● **WHAT YOU SHOULD DO**
Output the lines from the top of the entries below to the line with "# Ant Design Mobile RN", both included, exactly and without pictures.

Collected data
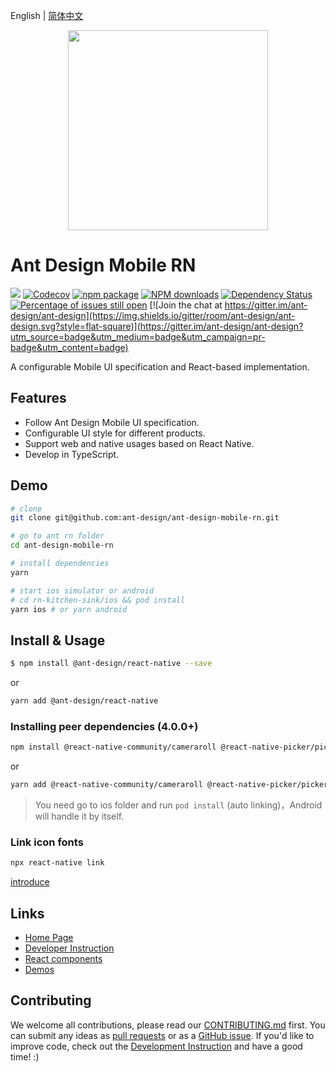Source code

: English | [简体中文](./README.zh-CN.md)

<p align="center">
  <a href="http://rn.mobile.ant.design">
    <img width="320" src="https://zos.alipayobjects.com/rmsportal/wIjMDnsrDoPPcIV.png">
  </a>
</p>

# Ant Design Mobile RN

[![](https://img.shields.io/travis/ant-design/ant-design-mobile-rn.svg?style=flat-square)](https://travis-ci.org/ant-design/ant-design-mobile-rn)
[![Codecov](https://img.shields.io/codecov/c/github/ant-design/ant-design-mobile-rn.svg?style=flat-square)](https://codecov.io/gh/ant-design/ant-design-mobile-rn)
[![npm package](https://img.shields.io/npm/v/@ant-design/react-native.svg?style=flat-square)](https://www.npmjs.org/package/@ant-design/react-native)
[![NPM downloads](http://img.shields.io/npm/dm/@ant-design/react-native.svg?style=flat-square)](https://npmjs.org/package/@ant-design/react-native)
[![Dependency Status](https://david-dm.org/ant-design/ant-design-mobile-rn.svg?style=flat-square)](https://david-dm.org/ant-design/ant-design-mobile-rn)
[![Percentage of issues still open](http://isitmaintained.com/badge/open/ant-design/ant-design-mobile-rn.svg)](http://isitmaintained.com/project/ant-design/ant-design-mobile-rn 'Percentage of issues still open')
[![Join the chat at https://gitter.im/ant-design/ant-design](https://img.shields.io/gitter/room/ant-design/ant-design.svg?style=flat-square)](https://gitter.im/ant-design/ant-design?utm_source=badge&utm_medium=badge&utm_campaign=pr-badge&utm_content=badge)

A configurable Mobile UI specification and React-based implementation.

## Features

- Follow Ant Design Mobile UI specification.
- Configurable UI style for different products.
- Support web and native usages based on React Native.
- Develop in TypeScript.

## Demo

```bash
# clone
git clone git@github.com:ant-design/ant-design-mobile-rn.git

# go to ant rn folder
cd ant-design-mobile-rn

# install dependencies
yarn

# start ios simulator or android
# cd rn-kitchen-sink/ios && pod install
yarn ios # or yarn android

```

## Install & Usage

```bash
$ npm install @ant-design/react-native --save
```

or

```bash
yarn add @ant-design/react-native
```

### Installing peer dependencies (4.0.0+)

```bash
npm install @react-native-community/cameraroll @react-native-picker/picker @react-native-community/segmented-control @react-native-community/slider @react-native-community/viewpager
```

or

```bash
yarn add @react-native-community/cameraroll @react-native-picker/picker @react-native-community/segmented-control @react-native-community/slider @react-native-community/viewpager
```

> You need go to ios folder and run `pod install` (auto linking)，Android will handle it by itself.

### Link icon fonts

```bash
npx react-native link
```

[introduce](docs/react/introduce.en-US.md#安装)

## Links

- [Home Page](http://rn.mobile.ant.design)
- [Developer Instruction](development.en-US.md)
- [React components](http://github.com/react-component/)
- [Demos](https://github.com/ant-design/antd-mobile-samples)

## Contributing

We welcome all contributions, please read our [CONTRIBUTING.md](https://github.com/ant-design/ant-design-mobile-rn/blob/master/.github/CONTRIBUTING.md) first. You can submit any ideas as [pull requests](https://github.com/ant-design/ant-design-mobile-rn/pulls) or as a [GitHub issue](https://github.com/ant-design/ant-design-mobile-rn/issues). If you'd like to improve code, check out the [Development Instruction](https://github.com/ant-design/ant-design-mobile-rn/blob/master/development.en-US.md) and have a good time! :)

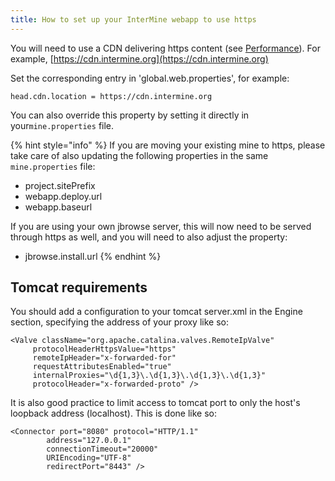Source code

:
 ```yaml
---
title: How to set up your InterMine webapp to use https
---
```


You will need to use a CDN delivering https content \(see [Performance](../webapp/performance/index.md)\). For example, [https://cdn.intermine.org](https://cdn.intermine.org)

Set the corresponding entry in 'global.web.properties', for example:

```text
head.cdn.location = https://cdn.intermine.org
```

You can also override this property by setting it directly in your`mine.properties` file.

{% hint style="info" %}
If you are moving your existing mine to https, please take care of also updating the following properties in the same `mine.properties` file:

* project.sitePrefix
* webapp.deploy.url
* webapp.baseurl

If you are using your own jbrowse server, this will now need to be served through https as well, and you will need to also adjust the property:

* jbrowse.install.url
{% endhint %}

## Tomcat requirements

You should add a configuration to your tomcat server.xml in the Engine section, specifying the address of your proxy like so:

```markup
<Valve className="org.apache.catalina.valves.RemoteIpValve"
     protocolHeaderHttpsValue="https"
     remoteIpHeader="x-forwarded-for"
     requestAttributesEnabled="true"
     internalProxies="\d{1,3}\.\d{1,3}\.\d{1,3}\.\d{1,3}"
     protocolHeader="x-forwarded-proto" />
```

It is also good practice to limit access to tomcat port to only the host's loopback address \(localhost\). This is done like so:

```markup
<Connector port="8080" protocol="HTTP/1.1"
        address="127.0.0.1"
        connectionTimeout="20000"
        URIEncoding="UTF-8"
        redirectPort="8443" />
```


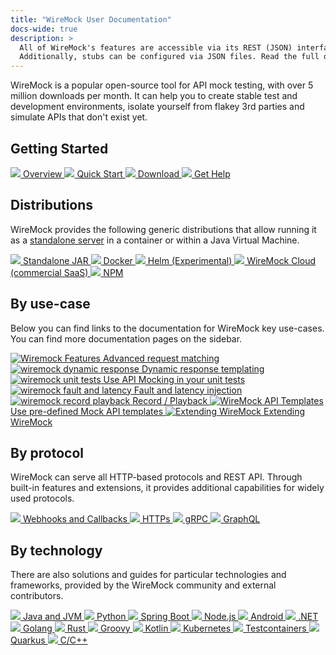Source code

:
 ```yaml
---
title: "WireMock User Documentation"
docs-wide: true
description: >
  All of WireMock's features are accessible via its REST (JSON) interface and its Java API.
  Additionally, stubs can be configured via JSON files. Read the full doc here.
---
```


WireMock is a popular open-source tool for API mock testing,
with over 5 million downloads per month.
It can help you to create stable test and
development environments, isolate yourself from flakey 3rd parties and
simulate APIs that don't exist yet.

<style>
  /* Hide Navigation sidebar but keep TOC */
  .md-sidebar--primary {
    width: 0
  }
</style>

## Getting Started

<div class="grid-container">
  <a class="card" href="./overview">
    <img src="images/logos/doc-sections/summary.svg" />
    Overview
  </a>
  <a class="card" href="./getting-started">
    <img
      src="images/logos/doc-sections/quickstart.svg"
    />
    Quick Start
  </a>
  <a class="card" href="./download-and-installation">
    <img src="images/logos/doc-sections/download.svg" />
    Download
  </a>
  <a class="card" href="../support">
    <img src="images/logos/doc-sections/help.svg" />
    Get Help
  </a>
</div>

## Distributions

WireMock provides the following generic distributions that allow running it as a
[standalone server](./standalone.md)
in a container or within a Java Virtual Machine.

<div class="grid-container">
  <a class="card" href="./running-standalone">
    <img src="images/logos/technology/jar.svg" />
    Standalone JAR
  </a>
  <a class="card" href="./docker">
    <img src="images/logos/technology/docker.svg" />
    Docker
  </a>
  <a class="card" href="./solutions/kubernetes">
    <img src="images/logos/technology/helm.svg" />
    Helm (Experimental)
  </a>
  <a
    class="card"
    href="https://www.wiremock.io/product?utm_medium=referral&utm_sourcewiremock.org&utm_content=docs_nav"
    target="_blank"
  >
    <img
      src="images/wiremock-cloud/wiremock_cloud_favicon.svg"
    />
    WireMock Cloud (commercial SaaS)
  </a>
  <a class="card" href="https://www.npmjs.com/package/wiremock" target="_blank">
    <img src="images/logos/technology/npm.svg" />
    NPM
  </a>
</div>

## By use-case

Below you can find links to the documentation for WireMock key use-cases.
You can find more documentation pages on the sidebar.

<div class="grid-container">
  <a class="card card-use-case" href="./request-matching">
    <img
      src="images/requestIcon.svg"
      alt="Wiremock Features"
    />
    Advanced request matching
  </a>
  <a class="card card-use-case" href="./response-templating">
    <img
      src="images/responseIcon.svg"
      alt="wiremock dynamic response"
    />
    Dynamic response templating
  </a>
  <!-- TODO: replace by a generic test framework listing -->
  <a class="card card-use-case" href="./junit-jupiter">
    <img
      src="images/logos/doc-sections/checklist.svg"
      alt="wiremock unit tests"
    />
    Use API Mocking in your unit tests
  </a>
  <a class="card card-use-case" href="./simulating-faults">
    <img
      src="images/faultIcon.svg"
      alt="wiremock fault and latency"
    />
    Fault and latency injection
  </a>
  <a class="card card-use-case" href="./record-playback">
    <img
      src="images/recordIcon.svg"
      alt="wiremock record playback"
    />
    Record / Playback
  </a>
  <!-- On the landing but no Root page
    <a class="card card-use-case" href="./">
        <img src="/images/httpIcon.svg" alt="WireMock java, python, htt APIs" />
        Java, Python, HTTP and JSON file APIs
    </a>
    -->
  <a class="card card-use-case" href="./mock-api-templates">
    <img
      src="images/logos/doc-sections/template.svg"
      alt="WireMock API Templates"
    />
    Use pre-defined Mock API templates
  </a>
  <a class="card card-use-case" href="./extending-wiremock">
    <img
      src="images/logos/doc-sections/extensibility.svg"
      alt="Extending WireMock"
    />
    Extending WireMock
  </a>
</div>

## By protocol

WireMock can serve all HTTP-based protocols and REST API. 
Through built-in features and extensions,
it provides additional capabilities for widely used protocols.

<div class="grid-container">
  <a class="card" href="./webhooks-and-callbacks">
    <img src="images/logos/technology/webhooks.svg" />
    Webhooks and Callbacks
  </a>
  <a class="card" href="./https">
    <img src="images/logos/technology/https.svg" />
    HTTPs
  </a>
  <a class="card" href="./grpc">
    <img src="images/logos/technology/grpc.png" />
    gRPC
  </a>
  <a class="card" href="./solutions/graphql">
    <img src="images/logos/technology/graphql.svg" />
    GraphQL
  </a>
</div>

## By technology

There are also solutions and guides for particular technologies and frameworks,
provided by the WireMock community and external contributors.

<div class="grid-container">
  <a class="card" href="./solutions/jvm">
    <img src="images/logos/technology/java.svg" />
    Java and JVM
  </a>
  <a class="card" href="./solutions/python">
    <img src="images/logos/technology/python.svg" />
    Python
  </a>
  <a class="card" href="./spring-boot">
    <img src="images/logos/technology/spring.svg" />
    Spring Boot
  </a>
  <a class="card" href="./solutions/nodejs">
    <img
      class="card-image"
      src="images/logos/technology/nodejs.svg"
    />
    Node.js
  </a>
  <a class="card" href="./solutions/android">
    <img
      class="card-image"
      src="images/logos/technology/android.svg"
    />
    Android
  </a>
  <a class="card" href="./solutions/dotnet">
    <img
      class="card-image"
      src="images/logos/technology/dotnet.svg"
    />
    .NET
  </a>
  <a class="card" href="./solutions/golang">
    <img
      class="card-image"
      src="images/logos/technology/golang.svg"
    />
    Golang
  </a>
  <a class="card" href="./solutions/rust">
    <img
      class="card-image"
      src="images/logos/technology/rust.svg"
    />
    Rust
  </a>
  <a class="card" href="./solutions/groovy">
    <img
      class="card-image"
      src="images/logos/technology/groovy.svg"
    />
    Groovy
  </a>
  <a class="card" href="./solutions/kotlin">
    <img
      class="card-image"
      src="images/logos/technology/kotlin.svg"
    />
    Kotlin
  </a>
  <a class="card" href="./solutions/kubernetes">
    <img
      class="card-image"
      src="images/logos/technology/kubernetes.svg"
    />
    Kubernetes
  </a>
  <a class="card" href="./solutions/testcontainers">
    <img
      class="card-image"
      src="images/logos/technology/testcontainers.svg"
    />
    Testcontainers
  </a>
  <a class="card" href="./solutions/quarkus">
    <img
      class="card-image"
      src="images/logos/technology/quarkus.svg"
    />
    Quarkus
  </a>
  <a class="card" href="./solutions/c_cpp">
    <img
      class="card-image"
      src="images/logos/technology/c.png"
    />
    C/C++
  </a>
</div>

● **TASK OUTPUT**
Source code

: English | [简体中文](./README.zh-CN.md)

<p align="center">
  <a href="http://rn.mobile.ant.design">
    <img width="320" src="https://zos.alipayobjects.com/rmsportal/wIjMDnsrDoPPcIV.png">
  </a>
</p>

# Ant Design Mobile RN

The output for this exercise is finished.